**Saved entries**

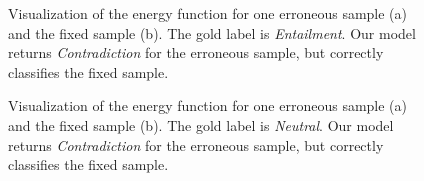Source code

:\documentclass[11pt,a4paper]{article}
\begin{document}
	
	\begin{figure}[ht]
		\begin{center}
		\end{center}
		\caption{
			Visualization of the energy function for one erroneous sample (a) and the fixed sample (b). The gold label is \emph{Entailment}. Our model returns \emph{Contradiction} for the erroneous sample, but correctly classifies the fixed sample.
		}
		\label{fig:att:miss1}
	\end{figure}
	
	\begin{figure}[ht]
		\begin{center}
		\end{center}
		\caption{
			Visualization of the energy function for one erroneous sample (a) and the fixed sample (b). The gold label is \emph{Neutral}. Our model returns \emph{Contradiction} for the erroneous sample, but correctly classifies the fixed sample.
		}
		\label{fig:att:miss2}
	\end{figure}
	
\end{document}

**Instructions for the task**
Print the records above verbatim, minus any pictures.

**Solution to this task**
Source code

:\documentclass[11pt,a4paper]{article}
\begin{document}
	
	\begin{figure}[ht]
		\begin{center}
		\end{center}
		\caption{
			Visualization of the energy function for one erroneous sample (a) and the fixed sample (b). The gold label is \emph{Entailment}. Our model returns \emph{Contradiction} for the erroneous sample, but correctly classifies the fixed sample.
		}
		\label{fig:att:miss1}
	\end{figure}
	
	\begin{figure}[ht]
		\begin{center}
		\end{center}
		\caption{
			Visualization of the energy function for one erroneous sample (a) and the fixed sample (b). The gold label is \emph{Neutral}. Our model returns \emph{Contradiction} for the erroneous sample, but correctly classifies the fixed sample.
		}
		\label{fig:att:miss2}
	\end{figure}
	
\end{document}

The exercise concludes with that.